Your task: Your answer should hold every line of the records below that contains the string "itemize".

--- Provided entries ---

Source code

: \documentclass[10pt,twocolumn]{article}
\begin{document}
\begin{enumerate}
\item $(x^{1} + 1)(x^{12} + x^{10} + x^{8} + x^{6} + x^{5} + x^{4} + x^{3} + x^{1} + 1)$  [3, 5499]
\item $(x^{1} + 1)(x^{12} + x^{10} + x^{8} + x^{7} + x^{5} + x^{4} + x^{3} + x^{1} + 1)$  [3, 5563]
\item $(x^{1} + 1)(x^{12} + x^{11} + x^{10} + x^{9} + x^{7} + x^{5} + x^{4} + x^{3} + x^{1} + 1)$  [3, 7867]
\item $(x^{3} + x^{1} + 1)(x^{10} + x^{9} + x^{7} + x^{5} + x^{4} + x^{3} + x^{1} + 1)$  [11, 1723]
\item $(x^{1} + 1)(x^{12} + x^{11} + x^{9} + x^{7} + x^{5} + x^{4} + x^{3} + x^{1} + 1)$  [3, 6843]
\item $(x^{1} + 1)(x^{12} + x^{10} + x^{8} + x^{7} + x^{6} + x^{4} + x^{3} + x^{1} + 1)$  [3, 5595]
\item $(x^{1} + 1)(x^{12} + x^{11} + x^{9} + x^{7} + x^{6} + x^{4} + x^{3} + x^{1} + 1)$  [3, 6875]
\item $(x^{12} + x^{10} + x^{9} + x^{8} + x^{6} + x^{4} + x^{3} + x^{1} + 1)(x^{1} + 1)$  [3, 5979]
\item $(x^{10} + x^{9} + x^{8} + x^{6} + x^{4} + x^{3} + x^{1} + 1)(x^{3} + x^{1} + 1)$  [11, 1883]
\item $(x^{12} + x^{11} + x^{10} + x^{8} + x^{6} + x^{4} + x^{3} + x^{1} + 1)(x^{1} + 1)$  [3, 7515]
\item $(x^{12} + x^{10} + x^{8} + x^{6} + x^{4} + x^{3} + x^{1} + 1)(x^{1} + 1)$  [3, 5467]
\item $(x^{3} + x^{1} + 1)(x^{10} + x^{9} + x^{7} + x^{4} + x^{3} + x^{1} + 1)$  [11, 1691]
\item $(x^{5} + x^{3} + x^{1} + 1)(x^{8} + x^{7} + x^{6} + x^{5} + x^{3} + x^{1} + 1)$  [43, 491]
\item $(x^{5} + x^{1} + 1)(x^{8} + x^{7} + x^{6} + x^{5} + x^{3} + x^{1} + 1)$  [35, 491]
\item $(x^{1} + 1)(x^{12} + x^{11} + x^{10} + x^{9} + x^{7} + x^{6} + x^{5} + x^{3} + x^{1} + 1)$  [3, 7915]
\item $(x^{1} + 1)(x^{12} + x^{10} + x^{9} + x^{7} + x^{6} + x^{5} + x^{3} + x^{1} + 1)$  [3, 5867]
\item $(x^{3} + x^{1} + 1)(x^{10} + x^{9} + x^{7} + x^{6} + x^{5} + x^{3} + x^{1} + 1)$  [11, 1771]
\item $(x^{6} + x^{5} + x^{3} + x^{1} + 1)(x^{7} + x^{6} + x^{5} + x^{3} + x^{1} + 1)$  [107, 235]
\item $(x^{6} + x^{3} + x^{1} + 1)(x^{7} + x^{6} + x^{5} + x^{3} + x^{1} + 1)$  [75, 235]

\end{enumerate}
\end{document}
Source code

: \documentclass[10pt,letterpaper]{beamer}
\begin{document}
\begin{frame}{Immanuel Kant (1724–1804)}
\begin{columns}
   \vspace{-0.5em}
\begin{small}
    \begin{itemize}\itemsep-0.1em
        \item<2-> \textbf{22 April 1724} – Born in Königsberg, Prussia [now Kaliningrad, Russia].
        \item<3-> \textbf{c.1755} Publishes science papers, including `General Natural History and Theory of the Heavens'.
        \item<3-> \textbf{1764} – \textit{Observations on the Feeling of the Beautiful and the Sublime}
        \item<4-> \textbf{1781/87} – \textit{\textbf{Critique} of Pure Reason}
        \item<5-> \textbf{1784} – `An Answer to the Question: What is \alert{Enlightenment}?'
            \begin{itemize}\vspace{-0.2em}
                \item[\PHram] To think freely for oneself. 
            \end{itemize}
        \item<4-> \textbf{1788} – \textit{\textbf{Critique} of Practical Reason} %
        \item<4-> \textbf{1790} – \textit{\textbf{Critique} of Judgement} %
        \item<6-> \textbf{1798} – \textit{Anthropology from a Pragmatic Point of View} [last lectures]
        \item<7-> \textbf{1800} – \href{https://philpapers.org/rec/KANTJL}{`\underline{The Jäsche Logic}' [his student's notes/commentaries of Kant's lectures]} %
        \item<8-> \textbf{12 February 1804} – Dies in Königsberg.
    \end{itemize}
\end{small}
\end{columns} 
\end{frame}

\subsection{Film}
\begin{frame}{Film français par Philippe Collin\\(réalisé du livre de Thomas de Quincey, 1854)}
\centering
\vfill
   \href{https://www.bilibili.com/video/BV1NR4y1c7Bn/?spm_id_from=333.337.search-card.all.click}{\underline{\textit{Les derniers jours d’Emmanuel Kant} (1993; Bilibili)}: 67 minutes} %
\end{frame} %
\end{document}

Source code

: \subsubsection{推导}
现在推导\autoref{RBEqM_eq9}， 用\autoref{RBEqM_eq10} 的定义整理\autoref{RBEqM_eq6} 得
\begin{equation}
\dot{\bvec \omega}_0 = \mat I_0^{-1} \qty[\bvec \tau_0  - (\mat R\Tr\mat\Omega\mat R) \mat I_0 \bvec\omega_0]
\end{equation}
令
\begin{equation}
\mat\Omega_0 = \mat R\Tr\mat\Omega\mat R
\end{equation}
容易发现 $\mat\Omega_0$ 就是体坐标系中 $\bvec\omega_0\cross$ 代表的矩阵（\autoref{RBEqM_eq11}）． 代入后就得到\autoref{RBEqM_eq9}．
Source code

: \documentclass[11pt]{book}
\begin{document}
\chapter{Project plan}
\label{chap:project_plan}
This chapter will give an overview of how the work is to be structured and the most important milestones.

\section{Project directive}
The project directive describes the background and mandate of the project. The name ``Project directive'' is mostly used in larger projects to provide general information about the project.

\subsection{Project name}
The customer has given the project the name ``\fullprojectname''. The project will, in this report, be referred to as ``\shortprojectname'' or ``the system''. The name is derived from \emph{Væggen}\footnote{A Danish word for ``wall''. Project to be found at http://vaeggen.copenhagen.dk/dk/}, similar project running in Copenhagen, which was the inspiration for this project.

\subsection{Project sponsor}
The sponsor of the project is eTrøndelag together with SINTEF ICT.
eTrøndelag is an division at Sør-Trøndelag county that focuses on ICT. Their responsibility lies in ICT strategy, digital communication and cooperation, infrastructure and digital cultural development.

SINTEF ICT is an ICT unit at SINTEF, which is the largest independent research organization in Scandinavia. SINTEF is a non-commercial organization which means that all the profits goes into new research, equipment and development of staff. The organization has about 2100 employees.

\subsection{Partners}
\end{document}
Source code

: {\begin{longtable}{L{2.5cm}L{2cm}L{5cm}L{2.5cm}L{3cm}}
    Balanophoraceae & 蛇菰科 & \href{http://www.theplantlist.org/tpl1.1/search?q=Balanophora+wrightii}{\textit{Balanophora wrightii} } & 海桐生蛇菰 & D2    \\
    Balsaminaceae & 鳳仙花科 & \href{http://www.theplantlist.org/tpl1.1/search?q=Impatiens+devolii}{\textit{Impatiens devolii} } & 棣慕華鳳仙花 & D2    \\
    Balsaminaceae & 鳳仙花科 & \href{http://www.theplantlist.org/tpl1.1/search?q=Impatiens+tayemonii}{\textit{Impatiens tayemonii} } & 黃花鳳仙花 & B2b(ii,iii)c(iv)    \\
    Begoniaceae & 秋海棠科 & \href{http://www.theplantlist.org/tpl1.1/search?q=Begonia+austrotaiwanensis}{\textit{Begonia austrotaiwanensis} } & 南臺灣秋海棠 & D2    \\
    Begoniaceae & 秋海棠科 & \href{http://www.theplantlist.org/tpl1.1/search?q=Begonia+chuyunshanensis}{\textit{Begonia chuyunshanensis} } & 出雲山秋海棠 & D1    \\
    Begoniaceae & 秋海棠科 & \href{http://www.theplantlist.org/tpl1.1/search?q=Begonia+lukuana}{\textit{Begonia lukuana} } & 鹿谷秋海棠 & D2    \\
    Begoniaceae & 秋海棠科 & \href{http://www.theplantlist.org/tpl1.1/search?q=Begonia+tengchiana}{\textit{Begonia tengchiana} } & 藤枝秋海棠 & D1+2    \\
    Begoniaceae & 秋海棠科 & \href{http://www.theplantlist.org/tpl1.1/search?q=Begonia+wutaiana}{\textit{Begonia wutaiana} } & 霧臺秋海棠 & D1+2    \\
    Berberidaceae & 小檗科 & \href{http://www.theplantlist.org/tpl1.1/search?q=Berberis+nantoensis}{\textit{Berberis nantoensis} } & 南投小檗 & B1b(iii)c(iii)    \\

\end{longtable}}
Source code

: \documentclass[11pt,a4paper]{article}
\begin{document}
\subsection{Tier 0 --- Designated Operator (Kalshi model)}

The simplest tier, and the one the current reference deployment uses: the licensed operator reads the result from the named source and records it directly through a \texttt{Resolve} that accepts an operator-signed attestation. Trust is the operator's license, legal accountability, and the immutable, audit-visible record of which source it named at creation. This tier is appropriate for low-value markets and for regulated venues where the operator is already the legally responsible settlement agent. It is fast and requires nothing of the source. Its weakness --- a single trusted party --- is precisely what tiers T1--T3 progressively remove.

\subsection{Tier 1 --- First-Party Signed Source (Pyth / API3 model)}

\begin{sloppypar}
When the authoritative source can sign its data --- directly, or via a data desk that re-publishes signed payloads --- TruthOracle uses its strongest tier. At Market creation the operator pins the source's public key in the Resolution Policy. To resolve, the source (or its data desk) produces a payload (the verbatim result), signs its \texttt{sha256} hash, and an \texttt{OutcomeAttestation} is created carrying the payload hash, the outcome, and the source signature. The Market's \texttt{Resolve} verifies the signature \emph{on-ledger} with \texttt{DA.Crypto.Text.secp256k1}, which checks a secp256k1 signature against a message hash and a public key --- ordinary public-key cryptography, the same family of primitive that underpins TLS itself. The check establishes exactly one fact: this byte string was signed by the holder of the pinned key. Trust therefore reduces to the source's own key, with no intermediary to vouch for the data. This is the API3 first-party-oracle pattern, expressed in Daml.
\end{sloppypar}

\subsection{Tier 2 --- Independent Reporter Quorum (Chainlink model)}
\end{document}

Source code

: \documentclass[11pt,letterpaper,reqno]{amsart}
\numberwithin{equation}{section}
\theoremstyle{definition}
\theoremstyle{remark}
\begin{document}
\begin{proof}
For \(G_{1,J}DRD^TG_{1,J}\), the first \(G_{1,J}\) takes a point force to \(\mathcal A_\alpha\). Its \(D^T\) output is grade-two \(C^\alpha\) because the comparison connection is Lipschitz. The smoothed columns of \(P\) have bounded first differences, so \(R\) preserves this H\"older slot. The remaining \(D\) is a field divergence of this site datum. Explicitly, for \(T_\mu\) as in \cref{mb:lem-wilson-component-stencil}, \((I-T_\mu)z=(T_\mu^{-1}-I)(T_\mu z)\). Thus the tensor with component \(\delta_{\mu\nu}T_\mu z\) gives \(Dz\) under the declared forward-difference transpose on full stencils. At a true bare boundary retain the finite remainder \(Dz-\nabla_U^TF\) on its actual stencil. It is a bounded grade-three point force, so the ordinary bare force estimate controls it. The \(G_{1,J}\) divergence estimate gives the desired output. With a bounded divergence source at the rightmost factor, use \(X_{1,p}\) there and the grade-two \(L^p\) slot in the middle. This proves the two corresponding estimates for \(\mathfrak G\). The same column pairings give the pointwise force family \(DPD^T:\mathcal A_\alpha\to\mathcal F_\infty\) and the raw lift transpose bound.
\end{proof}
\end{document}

---

Written solution:
    \begin{itemize}\itemsep-0.1em
            \begin{itemize}\vspace{-0.2em}
            \end{itemize}
    \end{itemize}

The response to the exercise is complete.